To identify the participants in this event
we prepared a tree map by author, in the visualization the importance of their
participation is displayed.
The authors that sent more messages during
the event are:
We decided to
build a “word cloud” based on text from messages sent during the event by the
previous 10 authors.
We can detect more participants based on the
previous image:
Police: They blocked the
suspicious black van at Gelato Galore. They engage in a firefight with the
van’s driver, a policeman is wounded.
They resist the shooting until the SWAT team arrives. When SWAT arrives,
they start evacuating “Carly’s Coffee” and “General Grocer”.
SWAT
team:
They arrived at scene at Gelato Galore. They negotiate with the terrorists and
finally they release the hostages when the terrorists surrender.
Terrorist: he shoots a
policeman, he seems out of his mind. He shouts during the negotiations and
threatens to kill a hostage.
Hostages: Nobody can see
them. Two women hostages were rescued and safe but no names were released.
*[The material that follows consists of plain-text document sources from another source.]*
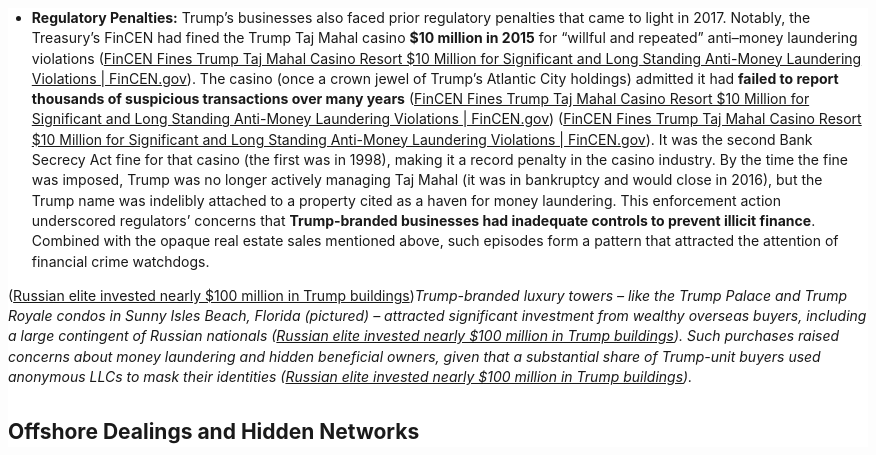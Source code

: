 - **Regulatory Penalties:** Trump’s businesses also faced prior regulatory penalties that came to light in 2017. Notably, the Treasury’s FinCEN had fined the Trump Taj Mahal casino **$10 million in 2015** for “willful and repeated” anti–money laundering violations ([FinCEN Fines Trump Taj Mahal Casino Resort $10 Million for Significant and Long Standing Anti-Money Laundering Violations | FinCEN.gov](https://www.fincen.gov/news/news-releases/fincen-fines-trump-taj-mahal-casino-resort-10-million-significant-and-long#:~:text=WASHINGTON%2C%20DC%20%E2%80%93%20The%20Financial,the%20casino%E2%80%99s%20Board%20of%20Directors)). The casino (once a crown jewel of Trump’s Atlantic City holdings) admitted it had **failed to report thousands of suspicious transactions over many years** ([FinCEN Fines Trump Taj Mahal Casino Resort $10 Million for Significant and Long Standing Anti-Money Laundering Violations | FinCEN.gov](https://www.fincen.gov/news/news-releases/fincen-fines-trump-taj-mahal-casino-resort-10-million-significant-and-long#:~:text=Trump%20Taj%20Mahal%2C%20a%20casino,for%20currency%20transaction%20reporting%20violations)) ([FinCEN Fines Trump Taj Mahal Casino Resort $10 Million for Significant and Long Standing Anti-Money Laundering Violations | FinCEN.gov](https://www.fincen.gov/news/news-releases/fincen-fines-trump-taj-mahal-casino-resort-10-million-significant-and-long#:~:text=Trump%20Taj%20Mahal%20admitted%20that,were%20discovered%20in%20previous%20examinations)). It was the second Bank Secrecy Act fine for that casino (the first was in 1998), making it a record penalty in the casino industry. By the time the fine was imposed, Trump was no longer actively managing Taj Mahal (it was in bankruptcy and would close in 2016), but the Trump name was indelibly attached to a property cited as a haven for money laundering. This enforcement action underscored regulators’ concerns that **Trump-branded businesses had inadequate controls to prevent illicit finance**. Combined with the opaque real estate sales mentioned above, such episodes form a pattern that attracted the attention of financial crime watchdogs.

 ([Russian elite invested nearly $100 million in Trump buildings](http://www.reuters.com/investigates/special-report/usa-trump-property/#:~:text=Image))*Trump-branded luxury towers – like the Trump Palace and Trump Royale condos in Sunny Isles Beach, Florida (pictured) – attracted significant investment from wealthy overseas buyers, including a large contingent of Russian nationals ([Russian elite invested nearly $100 million in Trump buildings](http://www.reuters.com/investigates/special-report/usa-trump-property/#:~:text=Image)). Such purchases raised concerns about money laundering and hidden beneficial owners, given that a substantial share of Trump-unit buyers used anonymous LLCs to mask their identities ([Russian elite invested nearly $100 million in Trump buildings](http://www.reuters.com/investigates/special-report/usa-trump-property/#:~:text=The%20tally%20of%20investors%20from,not%20included%20in%20the%20tally)).*  

## Offshore Dealings and Hidden Networks  
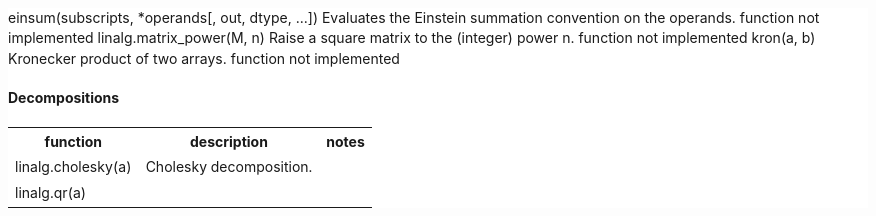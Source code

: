 </tr>

<tr>

<td>einsum(subscripts, *operands[, out, dtype, ...])</td>

<td>Evaluates the Einstein summation convention on the operands.</td>

<td>function not implemented</td>

</tr>

<tr>

<td>linalg.matrix_power(M, n)</td>

<td>Raise a square matrix to the (integer) power n.</td>

<td>function not implemented</td>

</tr>

<tr>

<td>kron(a, b)</td>

<td>Kronecker product of two arrays.</td>

<td>function not implemented</td>

</tr>

</tbody>

</table>

#### Decompositions

<table>

<tbody>

<tr>

<th>function</th>

<th>description</th>

<th>notes</th>

</tr>

<tr>

<td>linalg.cholesky(a)</td>

<td>Cholesky decomposition.</td>

<td></td>

</tr>

<tr>

<td>linalg.qr(a)</td>
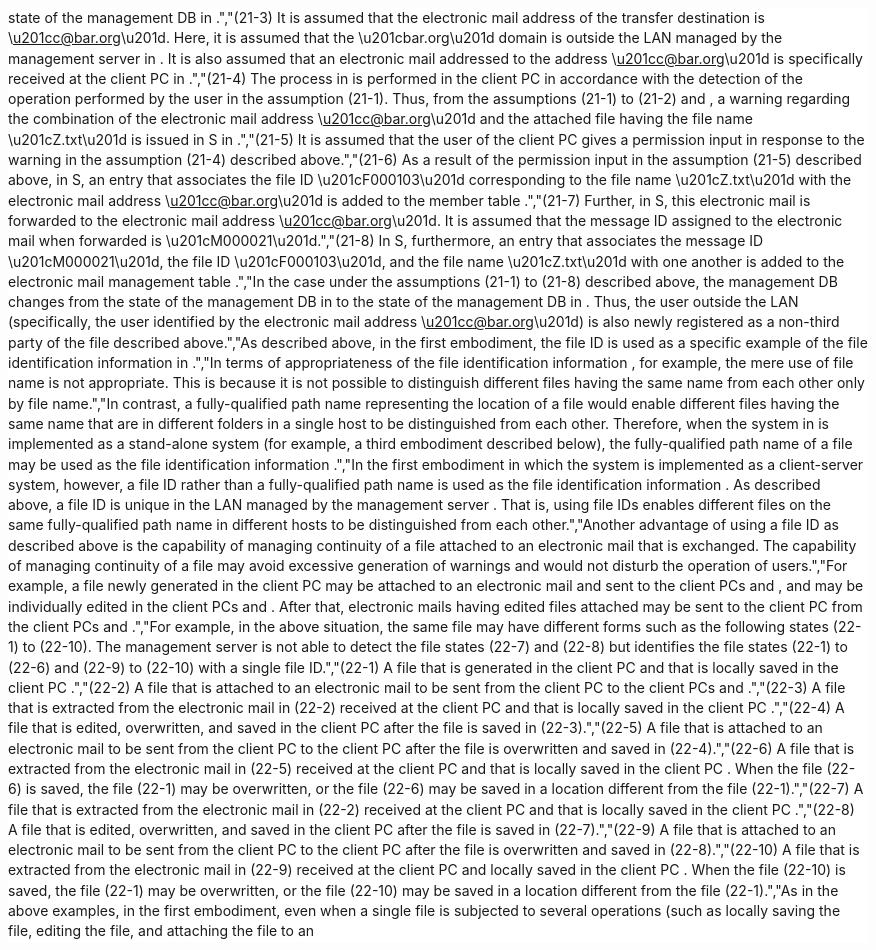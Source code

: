 state of the management DB in .","(21-3) It is assumed that the electronic mail address of the transfer destination is \u201cc@bar.org\u201d. Here, it is assumed that the \u201cbar.org\u201d domain is outside the LAN  managed by the management server  in . It is also assumed that an electronic mail addressed to the address \u201cc@bar.org\u201d is specifically received at the client PC  in .","(21-4) The process in  is performed in the client PC  in accordance with the detection of the operation performed by the user in the assumption (21-1). Thus, from the assumptions (21-1) to (21-2) and , a warning regarding the combination of the electronic mail address \u201cc@bar.org\u201d and the attached file having the file name \u201cZ.txt\u201d is issued in S in .","(21-5) It is assumed that the user of the client PC  gives a permission input in response to the warning in the assumption (21-4) described above.","(21-6) As a result of the permission input in the assumption (21-5) described above, in S, an entry that associates the file ID \u201cF000103\u201d corresponding to the file name \u201cZ.txt\u201d with the electronic mail address \u201cc@bar.org\u201d is added to the member table .","(21-7) Further, in S, this electronic mail is forwarded to the electronic mail address \u201cc@bar.org\u201d. It is assumed that the message ID assigned to the electronic mail when forwarded is \u201cM000021\u201d.","(21-8) In S, furthermore, an entry that associates the message ID \u201cM000021\u201d, the file ID \u201cF000103\u201d, and the file name \u201cZ.txt\u201d with one another is added to the electronic mail management table .","In the case under the assumptions (21-1) to (21-8) described above, the management DB  changes from the state of the management DB in  to the state of the management DB in . Thus, the user outside the LAN  (specifically, the user identified by the electronic mail address \u201cc@bar.org\u201d) is also newly registered as a non-third party of the file described above.","As described above, in the first embodiment, the file ID is used as a specific example of the file identification information  in .","In terms of appropriateness of the file identification information , for example, the mere use of file name is not appropriate. This is because it is not possible to distinguish different files having the same name from each other only by file name.","In contrast, a fully-qualified path name representing the location of a file would enable different files having the same name that are in different folders in a single host to be distinguished from each other. Therefore, when the system  in  is implemented as a stand-alone system (for example, a third embodiment described below), the fully-qualified path name of a file may be used as the file identification information .","In the first embodiment in which the system  is implemented as a client-server system, however, a file ID rather than a fully-qualified path name is used as the file identification information . As described above, a file ID is unique in the LAN  managed by the management server . That is, using file IDs enables different files on the same fully-qualified path name in different hosts to be distinguished from each other.","Another advantage of using a file ID as described above is the capability of managing continuity of a file attached to an electronic mail that is exchanged. The capability of managing continuity of a file may avoid excessive generation of warnings and would not disturb the operation of users.","For example, a file newly generated in the client PC  may be attached to an electronic mail and sent to the client PCs  and , and may be individually edited in the client PCs  and . After that, electronic mails having edited files attached may be sent to the client PC  from the client PCs  and .","For example, in the above situation, the same file may have different forms such as the following states (22-1) to (22-10). The management server  is not able to detect the file states (22-7) and (22-8) but identifies the file states (22-1) to (22-6) and (22-9) to (22-10) with a single file ID.","(22-1) A file that is generated in the client PC  and that is locally saved in the client PC .","(22-2) A file that is attached to an electronic mail to be sent from the client PC  to the client PCs  and .","(22-3) A file that is extracted from the electronic mail in (22-2) received at the client PC  and that is locally saved in the client PC .","(22-4) A file that is edited, overwritten, and saved in the client PC  after the file is saved in (22-3).","(22-5) A file that is attached to an electronic mail to be sent from the client PC  to the client PC  after the file is overwritten and saved in (22-4).","(22-6) A file that is extracted from the electronic mail in (22-5) received at the client PC  and that is locally saved in the client PC . When the file (22-6) is saved, the file (22-1) may be overwritten, or the file (22-6) may be saved in a location different from the file (22-1).","(22-7) A file that is extracted from the electronic mail in (22-2) received at the client PC  and that is locally saved in the client PC .","(22-8) A file that is edited, overwritten, and saved in the client PC  after the file is saved in (22-7).","(22-9) A file that is attached to an electronic mail to be sent from the client PC  to the client PC  after the file is overwritten and saved in (22-8).","(22-10) A file that is extracted from the electronic mail in (22-9) received at the client PC  and locally saved in the client PC . When the file (22-10) is saved, the file (22-1) may be overwritten, or the file (22-10) may be saved in a location different from the file (22-1).","As in the above examples, in the first embodiment, even when a single file is subjected to several operations (such as locally saving the file, editing the file, and attaching the file to an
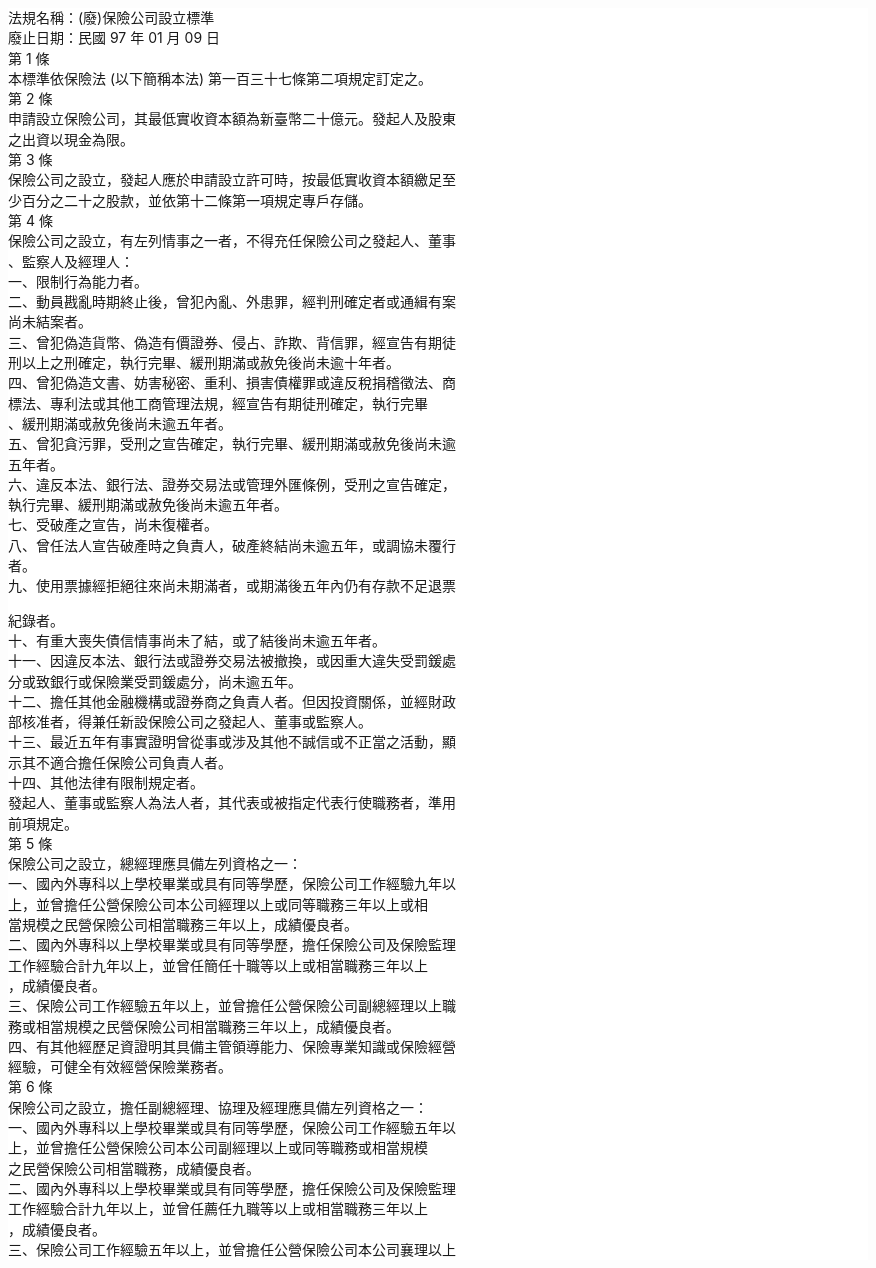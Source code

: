 法規名稱：(廢)保險公司設立標準  
廢止日期：民國 97 年 01 月 09 日  
第 1 條  
本標準依保險法 (以下簡稱本法) 第一百三十七條第二項規定訂定之。  
第 2 條  
申請設立保險公司，其最低實收資本額為新臺幣二十億元。發起人及股東  
之出資以現金為限。  
第 3 條  
保險公司之設立，發起人應於申請設立許可時，按最低實收資本額繳足至  
少百分之二十之股款，並依第十二條第一項規定專戶存儲。  
第 4 條  
保險公司之設立，有左列情事之一者，不得充任保險公司之發起人、董事  
、監察人及經理人：  
一、限制行為能力者。  
二、動員戡亂時期終止後，曾犯內亂、外患罪，經判刑確定者或通緝有案  
尚未結案者。  
三、曾犯偽造貨幣、偽造有價證券、侵占、詐欺、背信罪，經宣告有期徒  
刑以上之刑確定，執行完畢、緩刑期滿或赦免後尚未逾十年者。  
四、曾犯偽造文書、妨害秘密、重利、損害債權罪或違反稅捐稽徵法、商  
標法、專利法或其他工商管理法規，經宣告有期徒刑確定，執行完畢  
、緩刑期滿或赦免後尚未逾五年者。  
五、曾犯貪污罪，受刑之宣告確定，執行完畢、緩刑期滿或赦免後尚未逾  
五年者。  
六、違反本法、銀行法、證券交易法或管理外匯條例，受刑之宣告確定，  
執行完畢、緩刑期滿或赦免後尚未逾五年者。  
七、受破產之宣告，尚未復權者。  
八、曾任法人宣告破產時之負責人，破產終結尚未逾五年，或調協未覆行  
者。  
九、使用票據經拒絕往來尚未期滿者，或期滿後五年內仍有存款不足退票  


紀錄者。  
十、有重大喪失債信情事尚未了結，或了結後尚未逾五年者。  
十一、因違反本法、銀行法或證券交易法被撤換，或因重大違失受罰鍰處  
分或致銀行或保險業受罰鍰處分，尚未逾五年。  
十二、擔任其他金融機構或證券商之負責人者。但因投資關係，並經財政  
部核准者，得兼任新設保險公司之發起人、董事或監察人。  
十三、最近五年有事實證明曾從事或涉及其他不誠信或不正當之活動，顯  
示其不適合擔任保險公司負責人者。  
十四、其他法律有限制規定者。  
發起人、董事或監察人為法人者，其代表或被指定代表行使職務者，準用  
前項規定。  
第 5 條  
保險公司之設立，總經理應具備左列資格之一：  
一、國內外專科以上學校畢業或具有同等學歷，保險公司工作經驗九年以  
上，並曾擔任公營保險公司本公司經理以上或同等職務三年以上或相  
當規模之民營保險公司相當職務三年以上，成績優良者。  
二、國內外專科以上學校畢業或具有同等學歷，擔任保險公司及保險監理  
工作經驗合計九年以上，並曾任簡任十職等以上或相當職務三年以上  
，成績優良者。  
三、保險公司工作經驗五年以上，並曾擔任公營保險公司副總經理以上職  
務或相當規模之民營保險公司相當職務三年以上，成績優良者。  
四、有其他經歷足資證明其具備主管領導能力、保險專業知識或保險經營  
經驗，可健全有效經營保險業務者。  
第 6 條  
保險公司之設立，擔任副總經理、協理及經理應具備左列資格之一：  
一、國內外專科以上學校畢業或具有同等學歷，保險公司工作經驗五年以  
上，並曾擔任公營保險公司本公司副經理以上或同等職務或相當規模  
之民營保險公司相當職務，成績優良者。  
二、國內外專科以上學校畢業或具有同等學歷，擔任保險公司及保險監理  
工作經驗合計九年以上，並曾任薦任九職等以上或相當職務三年以上  
，成績優良者。  
三、保險公司工作經驗五年以上，並曾擔任公營保險公司本公司襄理以上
The shooting event is related to the Van hit
and run event because the same black van is involved. The van driver after hitting a car and
running over a cyclist escapes from the scene.
Being chased by the police, he enters a parking lot with no exit,
feeling trapped he starts shooting at the police that was blocking his
way.
In the next Radar graph we can visualize the
connection between both events.
We can conclude that two of the disappeared
GASTech employees (two women), were the ones inside the black van. They were rescued because their captors hit a
car and run over a cyclist, and that event set off the police chase to the
black van.
We consider as a suspect the author with
username Officia1AbilaPost, first because this name can be mistaken as an
“Official Abila Post”, only switching the 1 for an l, and second because this
author sends messages with misinformation regarding the disappeared employees,
trying to divert attention. We found
this author because s/he used the hashtag #GASTech.
Considering information from Challenge 1, we
think that one of the hostages is Rachel Pantanal, Executive Assistant of
GASTech CIO. And one of the kidnappers
is Isia Vann, the brother of Juliana Vann.
We arrived to this conclusion when we
searched the twits trying to find out if someone mention a GASTech
employee. A message said that s/he had
not heard for several days from Rachel.
We also found in Challenge 1, emails from
Isia Vann that we considered are harassment towards Rachel.